• [Problem to work on]:
Comb through the entries for "review" and pull out each line that holds it.
-------------------------
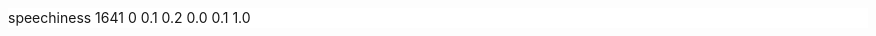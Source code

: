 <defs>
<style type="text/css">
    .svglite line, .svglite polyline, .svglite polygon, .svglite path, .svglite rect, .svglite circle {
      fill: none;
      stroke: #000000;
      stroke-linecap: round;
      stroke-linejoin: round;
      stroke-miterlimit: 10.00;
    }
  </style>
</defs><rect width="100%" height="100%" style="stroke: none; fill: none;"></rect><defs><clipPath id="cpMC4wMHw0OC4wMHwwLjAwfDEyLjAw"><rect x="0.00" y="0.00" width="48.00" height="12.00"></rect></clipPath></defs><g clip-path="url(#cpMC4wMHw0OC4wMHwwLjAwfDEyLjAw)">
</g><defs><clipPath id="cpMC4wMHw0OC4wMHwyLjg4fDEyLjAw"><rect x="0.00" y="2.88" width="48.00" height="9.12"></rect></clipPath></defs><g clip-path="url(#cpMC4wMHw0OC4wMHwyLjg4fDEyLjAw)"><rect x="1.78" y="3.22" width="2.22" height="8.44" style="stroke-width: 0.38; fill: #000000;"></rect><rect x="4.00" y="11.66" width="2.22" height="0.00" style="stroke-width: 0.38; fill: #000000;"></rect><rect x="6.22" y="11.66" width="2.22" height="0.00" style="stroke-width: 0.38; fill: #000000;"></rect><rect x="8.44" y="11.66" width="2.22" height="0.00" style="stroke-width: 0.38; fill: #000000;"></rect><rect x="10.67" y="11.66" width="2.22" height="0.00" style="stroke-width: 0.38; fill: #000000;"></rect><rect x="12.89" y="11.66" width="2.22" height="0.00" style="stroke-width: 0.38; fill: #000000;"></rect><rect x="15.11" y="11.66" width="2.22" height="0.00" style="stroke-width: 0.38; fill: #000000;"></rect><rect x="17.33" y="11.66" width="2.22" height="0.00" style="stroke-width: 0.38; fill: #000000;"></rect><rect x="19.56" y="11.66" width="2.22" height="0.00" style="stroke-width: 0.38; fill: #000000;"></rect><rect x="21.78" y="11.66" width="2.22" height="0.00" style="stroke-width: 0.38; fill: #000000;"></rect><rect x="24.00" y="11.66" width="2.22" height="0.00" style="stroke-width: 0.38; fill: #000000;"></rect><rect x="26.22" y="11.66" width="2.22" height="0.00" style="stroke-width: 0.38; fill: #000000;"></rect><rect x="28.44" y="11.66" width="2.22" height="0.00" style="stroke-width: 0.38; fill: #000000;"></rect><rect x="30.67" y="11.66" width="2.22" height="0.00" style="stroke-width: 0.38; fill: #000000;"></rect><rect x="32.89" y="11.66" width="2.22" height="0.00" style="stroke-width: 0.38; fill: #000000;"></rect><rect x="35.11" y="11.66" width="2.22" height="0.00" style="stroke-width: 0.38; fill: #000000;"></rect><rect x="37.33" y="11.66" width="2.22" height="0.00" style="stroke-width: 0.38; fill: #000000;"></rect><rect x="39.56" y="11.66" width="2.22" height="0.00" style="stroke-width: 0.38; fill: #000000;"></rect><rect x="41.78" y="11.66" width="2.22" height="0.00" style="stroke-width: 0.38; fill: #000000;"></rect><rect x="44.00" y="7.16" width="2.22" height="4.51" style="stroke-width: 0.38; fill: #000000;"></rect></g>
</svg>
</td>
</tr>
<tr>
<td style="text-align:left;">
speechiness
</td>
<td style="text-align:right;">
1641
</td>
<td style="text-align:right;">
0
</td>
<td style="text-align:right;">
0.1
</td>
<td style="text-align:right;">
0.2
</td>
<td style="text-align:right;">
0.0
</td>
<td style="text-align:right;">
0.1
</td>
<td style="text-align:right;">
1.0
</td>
-------------------------
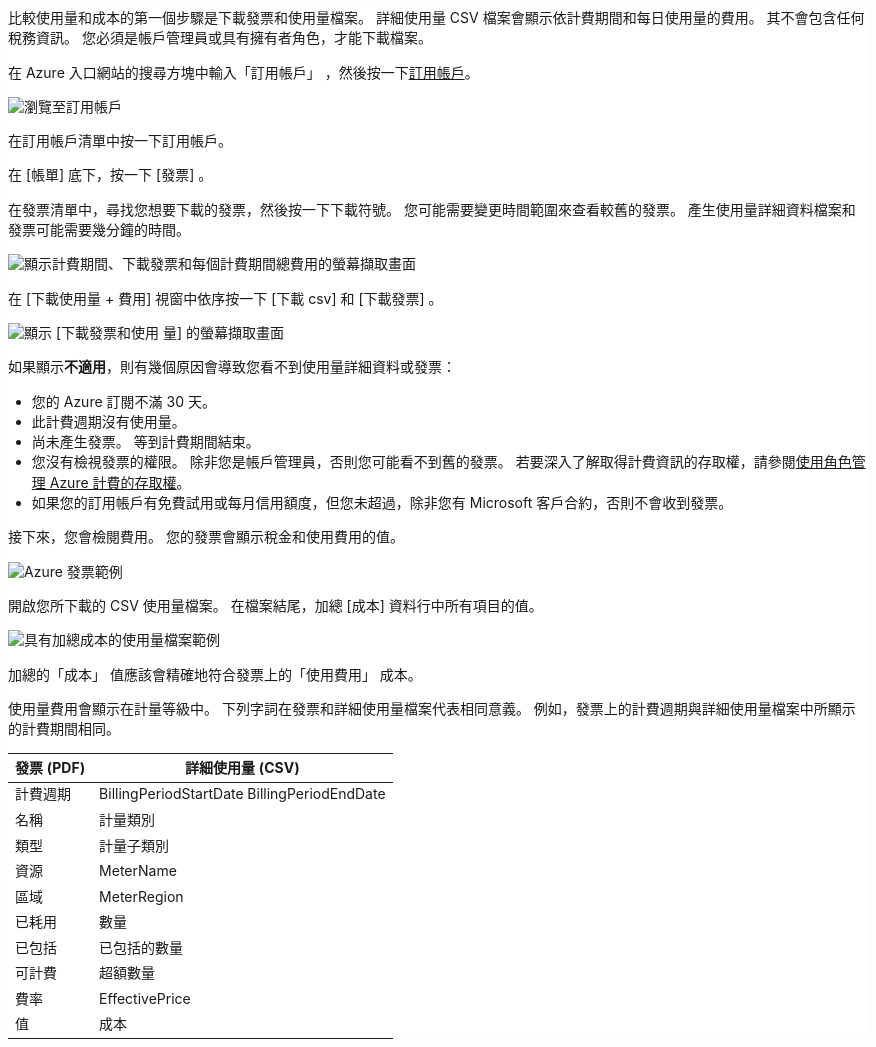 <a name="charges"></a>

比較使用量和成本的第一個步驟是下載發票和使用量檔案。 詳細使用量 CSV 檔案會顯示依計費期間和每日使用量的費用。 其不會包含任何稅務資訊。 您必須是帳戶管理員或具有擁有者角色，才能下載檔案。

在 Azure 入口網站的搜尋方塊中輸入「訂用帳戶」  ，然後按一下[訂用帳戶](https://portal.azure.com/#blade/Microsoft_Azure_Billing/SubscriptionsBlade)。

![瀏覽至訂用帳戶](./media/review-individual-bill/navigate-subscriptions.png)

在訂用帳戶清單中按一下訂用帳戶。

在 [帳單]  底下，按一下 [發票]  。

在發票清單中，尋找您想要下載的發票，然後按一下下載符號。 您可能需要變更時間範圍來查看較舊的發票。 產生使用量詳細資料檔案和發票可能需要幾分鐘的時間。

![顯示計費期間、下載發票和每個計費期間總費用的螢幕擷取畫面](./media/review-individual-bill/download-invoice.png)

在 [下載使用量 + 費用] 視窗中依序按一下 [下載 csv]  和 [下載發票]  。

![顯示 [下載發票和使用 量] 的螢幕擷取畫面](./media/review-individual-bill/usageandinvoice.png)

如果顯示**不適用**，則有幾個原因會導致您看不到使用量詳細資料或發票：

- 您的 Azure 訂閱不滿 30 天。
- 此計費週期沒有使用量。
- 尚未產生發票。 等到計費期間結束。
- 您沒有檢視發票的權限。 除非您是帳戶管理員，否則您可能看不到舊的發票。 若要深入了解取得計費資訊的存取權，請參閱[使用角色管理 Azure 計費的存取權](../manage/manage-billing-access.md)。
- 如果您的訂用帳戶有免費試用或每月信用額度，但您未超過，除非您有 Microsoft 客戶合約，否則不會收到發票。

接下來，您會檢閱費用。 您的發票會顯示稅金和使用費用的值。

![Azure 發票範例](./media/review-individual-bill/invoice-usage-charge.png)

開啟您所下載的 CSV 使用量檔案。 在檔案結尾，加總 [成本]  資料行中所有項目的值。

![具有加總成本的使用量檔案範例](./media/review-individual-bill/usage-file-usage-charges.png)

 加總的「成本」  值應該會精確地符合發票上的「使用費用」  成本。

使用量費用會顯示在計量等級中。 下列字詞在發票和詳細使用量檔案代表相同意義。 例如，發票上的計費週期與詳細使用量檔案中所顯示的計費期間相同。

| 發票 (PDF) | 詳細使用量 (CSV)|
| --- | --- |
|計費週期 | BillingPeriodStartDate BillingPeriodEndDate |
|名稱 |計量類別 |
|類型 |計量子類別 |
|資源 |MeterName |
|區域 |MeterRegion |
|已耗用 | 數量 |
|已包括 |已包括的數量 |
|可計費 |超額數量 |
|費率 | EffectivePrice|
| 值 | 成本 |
-------------------------
• [Output for this task]:
![瀏覽至訂用帳戶](./media/review-individual-bill/navigate-subscriptions.png)
![顯示計費期間、下載發票和每個計費期間總費用的螢幕擷取畫面](./media/review-individual-bill/download-invoice.png)
![顯示 [下載發票和使用 量] 的螢幕擷取畫面](./media/review-individual-bill/usageandinvoice.png)
![Azure 發票範例](./media/review-individual-bill/invoice-usage-charge.png)
![具有加總成本的使用量檔案範例](./media/review-individual-bill/usage-file-usage-charges.png)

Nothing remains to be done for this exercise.